Während man mit dem ersten Preset einen sehr weichen Sound erhält, bietet die Speakersimulation von Preset B das Gefühl, über ein mikrofoniertes Lesliekabinett zu spielen. Der Sound ist eckiger und hat diesen röhrigen, knurrigen Lesliesound. Im folgenden Audiobeispiel habe ich den internen Jumper auf Low Gain gestellt, wodurch das Pedal meiner Meinung nach insgesamt weicher klingt.
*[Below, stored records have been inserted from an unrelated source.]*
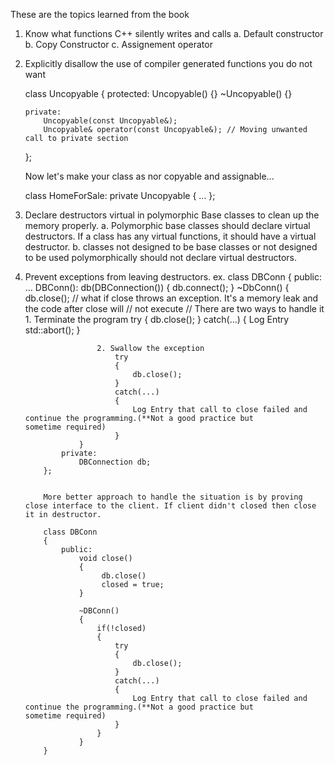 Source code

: These are the topics learned from the book
1. Know what functions C++ silently writes and calls
    a. Default constructor
    b. Copy Constructor
    c. Assignement operator

2. Explicitly disallow the use of compiler generated functions you do not want

   class Uncopyable
   {
       protected:
           Uncopyable() {}
           ~Uncopyable() {}
   
       private:
           Uncopyable(const Uncopyable&);
           Uncopyable& operator(const Uncopyable&); // Moving unwanted call to private section
   };


   Now let's make your class as nor copyable and assignable...

   class HomeForSale: private Uncopyable
   {
       ...
   };

3. Declare destructors virtual in polymorphic Base classes to clean up the memory properly.
   a. Polymorphic base classes should declare virtual destructors. If a class has any virtual functions, it should have a          virtual destructor.
   b. classes not designed to be base classes or not designed to be used polymorphically should not declare virtual                destructors.
   
5. Prevent exceptions from leaving destructors.
       ex.
           class DBConn
           {
               public:
                   ...
                   DBConn(): db(DBConnection())
                   {
                       db.connect();
                   }
                   ~DbConn()
                   {
                       db.close(); // what if close throws an exception. It's a memory leak and the code after close will                                       // not execute
                       // There are two ways to handle it
                       1. Terminate the program
                           try
                           {
                               db.close();
                           }
                           catch(...)
                           {
                               Log Entry
                               std::abort();
                           }
   
                       2. Swallow the exception
                           try
                           {
                               db.close();
                           }
                           catch(...)
                           {
                               Log Entry that call to close failed and continue the programming.(**Not a good practice but                                      sometime required)
                           }
                   }
               private:
                   DBConnection db;
           };


           More better approach to handle the situation is by proving close interface to the client. If client didn't closed then close it in destructor.

           class DBConn
           {
               public:
                   void close()
                   {
                        db.close()
                        closed = true;
                   }

                   ~DBConn()
                   {
                       if(!closed)
                       {
                           try
                           {
                               db.close();
                           }
                           catch(...)
                           {
                               Log Entry that call to close failed and continue the programming.(**Not a good practice but                                      sometime required)
                           }
                       }
                   }
           }
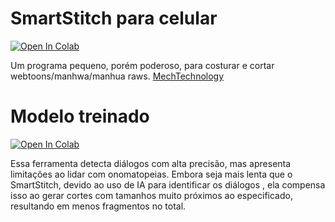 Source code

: # SmartStitch para celular
[![Open In Colab](https://colab.research.google.com/assets/colab-badge.svg)](https://colab.research.google.com/github/xmks-colab/SmartCutter/blob/main/SmartStitch_para_celular.ipynb)

Um programa pequeno, porém poderoso, para costurar e cortar webtoons/manhwa/manhua raws.
[MechTechnology](https://github.com/MechTechnology/SmartStitch)


# Modelo treinado
[![Open In Colab](https://colab.research.google.com/assets/colab-badge.svg)](https://colab.research.google.com/github/xmks-colab/SmartCutter/blob/main/modelo.ipynb)


Essa ferramenta detecta diálogos com alta precisão, mas apresenta limitações ao lidar com onomatopeias. Embora seja mais lenta que o SmartStitch, devido ao uso de IA para identificar os diálogos , ela compensa isso ao gerar cortes com tamanhos muito próximos ao especificado, resultando em menos fragmentos no total.
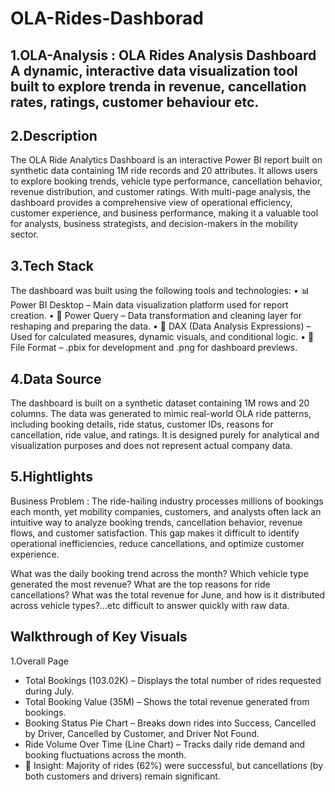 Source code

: # OLA-Rides-Dashborad
## 1.OLA-Analysis : OLA Rides Analysis Dashboard A dynamic, interactive data visualization tool built to explore trenda in revenue, cancellation rates, ratings, customer behaviour etc.

## 2.Description
The OLA Ride Analytics Dashboard is an interactive Power BI report built on synthetic data containing 1M ride records and 20 attributes. It allows users to explore booking trends, vehicle type performance, cancellation behavior, revenue distribution, and customer ratings. With multi-page analysis, the dashboard provides a comprehensive view of operational efficiency, customer experience, and business performance, making it a valuable tool for analysts, business strategists, and decision-makers in the mobility sector.

## 3.Tech Stack
The dashboard was built using the following tools and technologies:
• 📊 Power BI Desktop – Main data visualization platform used for report creation.
• 📂 Power Query – Data transformation and cleaning layer for reshaping and preparing the data.
• 🧠 DAX (Data Analysis Expressions) – Used for calculated measures, dynamic visuals, and conditional logic.
• 📁 File Format – .pbix for development and .png for dashboard previews.

## 4.Data Source
The dashboard is built on a synthetic dataset containing 1M rows and 20 columns. The data was generated to mimic real-world OLA ride patterns, including booking details, ride status, customer IDs, reasons for cancellation, ride value, and ratings. It is designed purely for analytical and visualization purposes and does not represent actual company data.

## 5.Hightlights
Business Problem : The ride-hailing industry processes millions of bookings each month, yet mobility companies, customers, and analysts often lack an intuitive way to analyze booking trends, cancellation behavior, revenue flows, and customer satisfaction. This gap makes it difficult to identify operational inefficiencies, reduce cancellations, and optimize customer experience.

What was the daily booking trend across the month?
Which vehicle type generated the most revenue?
What are the top reasons for ride cancellations?
What was the total revenue for June, and how is it distributed across vehicle types?...etc difficult to answer quickly with raw data.

## Walkthrough of Key Visuals
  1.Overall Page
  - Total Bookings (103.02K) – Displays the total number of rides requested during July.
  - Total Booking Value (35M) – Shows the total revenue generated from bookings.
  - Booking Status Pie Chart – Breaks down rides into Success, Cancelled by Driver, Cancelled by Customer, and Driver Not Found.
  - Ride Volume Over Time (Line Chart) – Tracks daily ride demand and booking fluctuations across the month.
  - 📌 Insight: Majority of rides (62%) were successful, but cancellations (by both customers and drivers) remain significant.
Im High Gain Setting legt der Mini Vent eine Schippe mehr Schmutz auf die Waage, auch da zeigt sich der Sound immer noch sehr authentisch. Eine wirklich böse Verzerrung bekommt man übrigens nicht hin, schließlich ist auch ein richtiges Leslie keine Metal-Schleuder, sondern geht über AC 30 Anzerrungen nicht hinaus.
Die zweite Möglichkeit, den Mini Vent zu nutzen, liegt im Einschleifweg des Gitarrenverstärkers. Hier sollte man die Speakersimulation weglassen und Preset A aktivieren, weil es sonst zu indirekt und muffig klingt. Obwohl das Pedal dabei im Mono-Modus arbeitet, klingt es immer noch nach Leslie und nicht nach Vibe. Im Gegensatz zum Vibe eignet sich der Mini Vent besser hinter der Verzerrung, weil der Sound so natürlicher klingt, denn auch bei einem echten Leslie wird die Verzerrung durch die integrierte Röhrenendstufe erzeugt und nicht durch die Speaker. Im nächsten Audiobeispiel hört ihr einen cleanen Amp mit eingeschleiftem Mini Vent.
Selbst mit High Gain Einstellungen bleibt der Ton immer klassisch und tendiert nie zum Metal. Mich hat der Sound irgendwie an Peter Frampton erinnert, denn neben Legenden wie David Gilmour und Eric Clapton hat auch er meist ein Leslie mit auf der Bühne.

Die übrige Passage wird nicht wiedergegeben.